And these modern borderlands don’t help.
Instagram ignites a serious bout of mal de ojo where I, scrolling, split into two: one piece swimming in a pool of envy of possibility—That could have been me! If only!—the other piece beaming with pride—Ay, mira! This! This is who I am! This is who WE ARE!
I see post after post of that little gxrl lost to time-god Saturn and mirrored in all the youth of mitú. Youth proudly draped and seeping in tradition, speaking and teaching all those elementals and allies—all those native tongues—that I’ve had to wage wars within myself to even venture out a simple “hola” to.
Here in these modern, mine-filled borderlands, I find myself straddling the world that was (the lands of my grandmother), the world that is (the lands of my mother), and the world they both imagined and worked hard for it to be (the land of opportunity and dreams; the land of the free).
And somewhere in the middle, the Nepantla, is me.

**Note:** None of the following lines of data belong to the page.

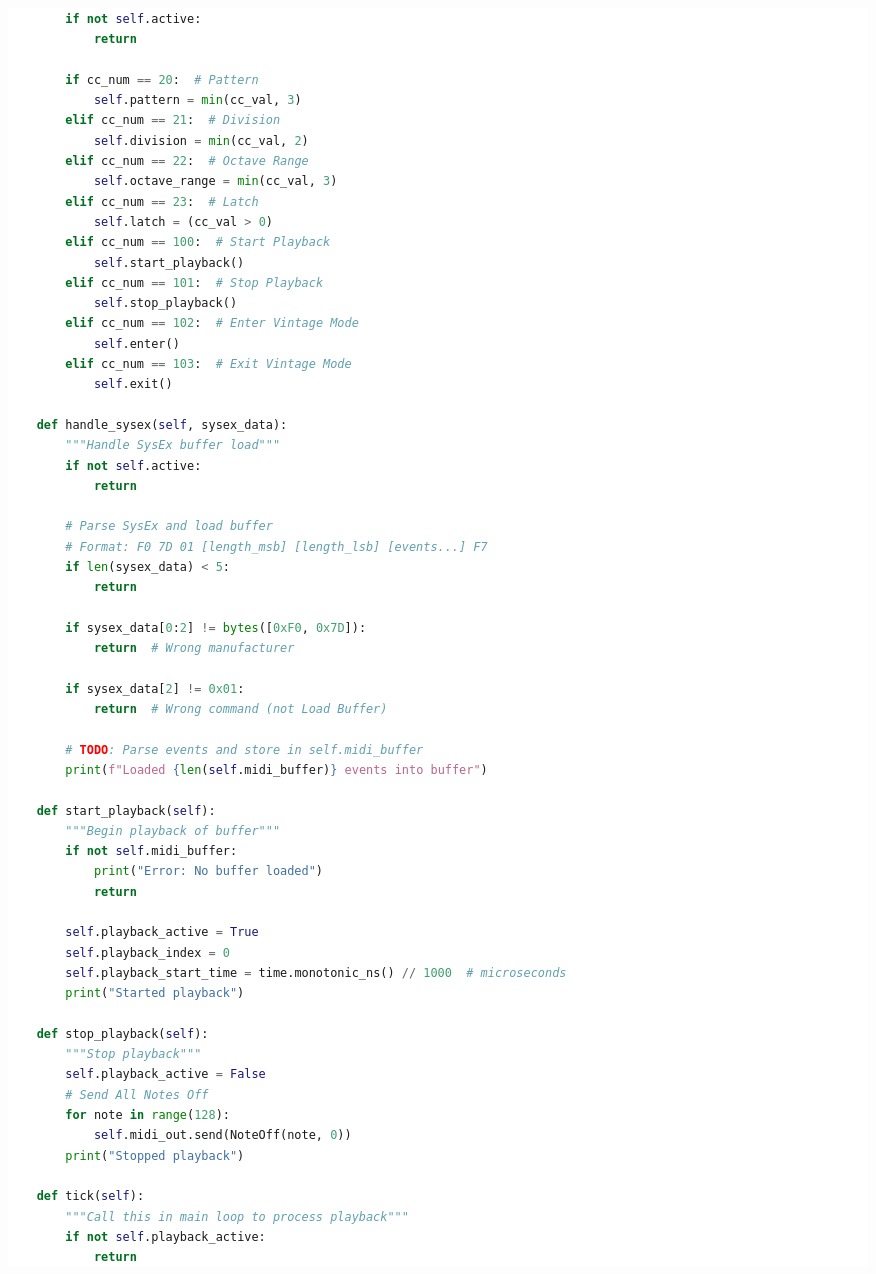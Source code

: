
 ```python
        if not self.active:
            return

        if cc_num == 20:  # Pattern
            self.pattern = min(cc_val, 3)
        elif cc_num == 21:  # Division
            self.division = min(cc_val, 2)
        elif cc_num == 22:  # Octave Range
            self.octave_range = min(cc_val, 3)
        elif cc_num == 23:  # Latch
            self.latch = (cc_val > 0)
        elif cc_num == 100:  # Start Playback
            self.start_playback()
        elif cc_num == 101:  # Stop Playback
            self.stop_playback()
        elif cc_num == 102:  # Enter Vintage Mode
            self.enter()
        elif cc_num == 103:  # Exit Vintage Mode
            self.exit()

    def handle_sysex(self, sysex_data):
        """Handle SysEx buffer load"""
        if not self.active:
            return

        # Parse SysEx and load buffer
        # Format: F0 7D 01 [length_msb] [length_lsb] [events...] F7
        if len(sysex_data) < 5:
            return

        if sysex_data[0:2] != bytes([0xF0, 0x7D]):
            return  # Wrong manufacturer

        if sysex_data[2] != 0x01:
            return  # Wrong command (not Load Buffer)

        # TODO: Parse events and store in self.midi_buffer
        print(f"Loaded {len(self.midi_buffer)} events into buffer")

    def start_playback(self):
        """Begin playback of buffer"""
        if not self.midi_buffer:
            print("Error: No buffer loaded")
            return

        self.playback_active = True
        self.playback_index = 0
        self.playback_start_time = time.monotonic_ns() // 1000  # microseconds
        print("Started playback")

    def stop_playback(self):
        """Stop playback"""
        self.playback_active = False
        # Send All Notes Off
        for note in range(128):
            self.midi_out.send(NoteOff(note, 0))
        print("Stopped playback")

    def tick(self):
        """Call this in main loop to process playback"""
        if not self.playback_active:
            return

```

What started as a venture to find evidence of my roots led me down an inner rabbit hole and into a wonderland of bones. The joints of me. The fissures, tissues, and connective matter, where what has always been begins to flesh itself out to be seen.
And what my bones led my seeker-soul to alchemize was this: there are no words or tests that will prove what the fascia in me intrinsically knows. I am of this land. And this land is of me.
There are no labels—queer, Indigenous, brown, native, other—that can prove this energetic knowing. I have nothing to offer the self-appointed guardians of the gateway, armed and ready to call out those without receipts—save for a life that bears the scars of a voyager split down the many middles of both/and/all.
Ay, Grandma! Mira! Here! Here WE ARE!